[Stored data]

☆ ☆ ☆

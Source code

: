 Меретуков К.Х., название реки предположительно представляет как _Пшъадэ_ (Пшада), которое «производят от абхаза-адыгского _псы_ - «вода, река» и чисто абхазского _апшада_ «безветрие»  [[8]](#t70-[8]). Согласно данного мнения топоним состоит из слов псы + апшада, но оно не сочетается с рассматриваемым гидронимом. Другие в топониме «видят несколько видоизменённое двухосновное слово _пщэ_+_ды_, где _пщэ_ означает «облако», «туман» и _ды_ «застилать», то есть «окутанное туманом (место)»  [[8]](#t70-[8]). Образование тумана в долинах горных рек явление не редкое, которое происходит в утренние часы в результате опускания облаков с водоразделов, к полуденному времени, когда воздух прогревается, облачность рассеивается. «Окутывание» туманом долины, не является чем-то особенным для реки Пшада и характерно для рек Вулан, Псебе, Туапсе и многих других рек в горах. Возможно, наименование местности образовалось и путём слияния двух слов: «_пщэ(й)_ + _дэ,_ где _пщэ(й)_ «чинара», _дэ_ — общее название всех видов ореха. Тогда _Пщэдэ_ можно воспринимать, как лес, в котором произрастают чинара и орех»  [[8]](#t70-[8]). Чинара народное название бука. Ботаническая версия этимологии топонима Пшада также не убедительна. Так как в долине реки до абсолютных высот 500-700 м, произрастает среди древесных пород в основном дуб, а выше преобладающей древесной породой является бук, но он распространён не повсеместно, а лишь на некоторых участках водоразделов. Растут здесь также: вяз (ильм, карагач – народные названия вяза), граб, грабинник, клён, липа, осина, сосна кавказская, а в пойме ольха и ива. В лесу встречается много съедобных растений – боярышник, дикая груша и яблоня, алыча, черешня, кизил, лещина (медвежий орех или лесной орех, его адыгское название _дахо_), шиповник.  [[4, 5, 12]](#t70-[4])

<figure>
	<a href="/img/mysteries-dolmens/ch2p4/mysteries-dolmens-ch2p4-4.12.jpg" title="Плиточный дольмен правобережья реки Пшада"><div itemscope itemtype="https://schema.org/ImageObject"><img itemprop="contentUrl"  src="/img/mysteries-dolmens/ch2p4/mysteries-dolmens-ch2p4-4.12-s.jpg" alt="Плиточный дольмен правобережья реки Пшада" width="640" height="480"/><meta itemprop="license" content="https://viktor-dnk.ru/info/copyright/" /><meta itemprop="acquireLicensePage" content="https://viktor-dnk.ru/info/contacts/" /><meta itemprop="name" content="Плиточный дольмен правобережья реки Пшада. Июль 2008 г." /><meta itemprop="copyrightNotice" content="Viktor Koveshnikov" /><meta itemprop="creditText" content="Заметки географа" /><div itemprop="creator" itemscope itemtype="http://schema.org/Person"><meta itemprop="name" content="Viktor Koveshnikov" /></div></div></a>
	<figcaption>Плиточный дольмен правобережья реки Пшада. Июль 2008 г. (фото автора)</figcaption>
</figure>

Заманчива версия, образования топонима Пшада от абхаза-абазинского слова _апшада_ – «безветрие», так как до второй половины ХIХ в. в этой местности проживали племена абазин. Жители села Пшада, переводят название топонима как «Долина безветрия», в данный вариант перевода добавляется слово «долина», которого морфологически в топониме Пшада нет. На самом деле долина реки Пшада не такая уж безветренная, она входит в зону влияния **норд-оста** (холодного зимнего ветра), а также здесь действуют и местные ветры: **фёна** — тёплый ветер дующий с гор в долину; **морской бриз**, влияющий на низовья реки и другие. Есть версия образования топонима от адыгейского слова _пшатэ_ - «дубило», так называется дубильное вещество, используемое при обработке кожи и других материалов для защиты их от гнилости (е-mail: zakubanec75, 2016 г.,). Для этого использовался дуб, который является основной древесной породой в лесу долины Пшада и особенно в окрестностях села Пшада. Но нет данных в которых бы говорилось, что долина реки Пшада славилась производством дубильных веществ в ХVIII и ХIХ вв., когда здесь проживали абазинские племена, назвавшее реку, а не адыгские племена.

☆ ☆ ☆

### Your goal
The records above are to be printed in full, exactly as they appear.

### Response below
Source code

: Меретуков К.Х., название реки предположительно представляет как _Пшъадэ_ (Пшада), которое «производят от абхаза-адыгского _псы_ - «вода, река» и чисто абхазского _апшада_ «безветрие»  [[8]](#t70-[8]). Согласно данного мнения топоним состоит из слов псы + апшада, но оно не сочетается с рассматриваемым гидронимом. Другие в топониме «видят несколько видоизменённое двухосновное слово _пщэ_+_ды_, где _пщэ_ означает «облако», «туман» и _ды_ «застилать», то есть «окутанное туманом (место)»  [[8]](#t70-[8]). Образование тумана в долинах горных рек явление не редкое, которое происходит в утренние часы в результате опускания облаков с водоразделов, к полуденному времени, когда воздух прогревается, облачность рассеивается. «Окутывание» туманом долины, не является чем-то особенным для реки Пшада и характерно для рек Вулан, Псебе, Туапсе и многих других рек в горах. Возможно, наименование местности образовалось и путём слияния двух слов: «_пщэ(й)_ + _дэ,_ где _пщэ(й)_ «чинара», _дэ_ — общее название всех видов ореха. Тогда _Пщэдэ_ можно воспринимать, как лес, в котором произрастают чинара и орех»  [[8]](#t70-[8]). Чинара народное название бука. Ботаническая версия этимологии топонима Пшада также не убедительна. Так как в долине реки до абсолютных высот 500-700 м, произрастает среди древесных пород в основном дуб, а выше преобладающей древесной породой является бук, но он распространён не повсеместно, а лишь на некоторых участках водоразделов. Растут здесь также: вяз (ильм, карагач – народные названия вяза), граб, грабинник, клён, липа, осина, сосна кавказская, а в пойме ольха и ива. В лесу встречается много съедобных растений – боярышник, дикая груша и яблоня, алыча, черешня, кизил, лещина (медвежий орех или лесной орех, его адыгское название _дахо_), шиповник.  [[4, 5, 12]](#t70-[4])

<figure>
	<a href="/img/mysteries-dolmens/ch2p4/mysteries-dolmens-ch2p4-4.12.jpg" title="Плиточный дольмен правобережья реки Пшада"><div itemscope itemtype="https://schema.org/ImageObject"><img itemprop="contentUrl"  src="/img/mysteries-dolmens/ch2p4/mysteries-dolmens-ch2p4-4.12-s.jpg" alt="Плиточный дольмен правобережья реки Пшада" width="640" height="480"/><meta itemprop="license" content="https://viktor-dnk.ru/info/copyright/" /><meta itemprop="acquireLicensePage" content="https://viktor-dnk.ru/info/contacts/" /><meta itemprop="name" content="Плиточный дольмен правобережья реки Пшада. Июль 2008 г." /><meta itemprop="copyrightNotice" content="Viktor Koveshnikov" /><meta itemprop="creditText" content="Заметки географа" /><div itemprop="creator" itemscope itemtype="http://schema.org/Person"><meta itemprop="name" content="Viktor Koveshnikov" /></div></div></a>
	<figcaption>Плиточный дольмен правобережья реки Пшада. Июль 2008 г. (фото автора)</figcaption>
</figure>

Заманчива версия, образования топонима Пшада от абхаза-абазинского слова _апшада_ – «безветрие», так как до второй половины ХIХ в. в этой местности проживали племена абазин. Жители села Пшада, переводят название топонима как «Долина безветрия», в данный вариант перевода добавляется слово «долина», которого морфологически в топониме Пшада нет. На самом деле долина реки Пшада не такая уж безветренная, она входит в зону влияния **норд-оста** (холодного зимнего ветра), а также здесь действуют и местные ветры: **фёна** — тёплый ветер дующий с гор в долину; **морской бриз**, влияющий на низовья реки и другие. Есть версия образования топонима от адыгейского слова _пшатэ_ - «дубило», так называется дубильное вещество, используемое при обработке кожи и других материалов для защиты их от гнилости (е-mail: zakubanec75, 2016 г.,). Для этого использовался дуб, который является основной древесной породой в лесу долины Пшада и особенно в окрестностях села Пшада. Но нет данных в которых бы говорилось, что долина реки Пшада славилась производством дубильных веществ в ХVIII и ХIХ вв., когда здесь проживали абазинские племена, назвавшее реку, а не адыгские племена.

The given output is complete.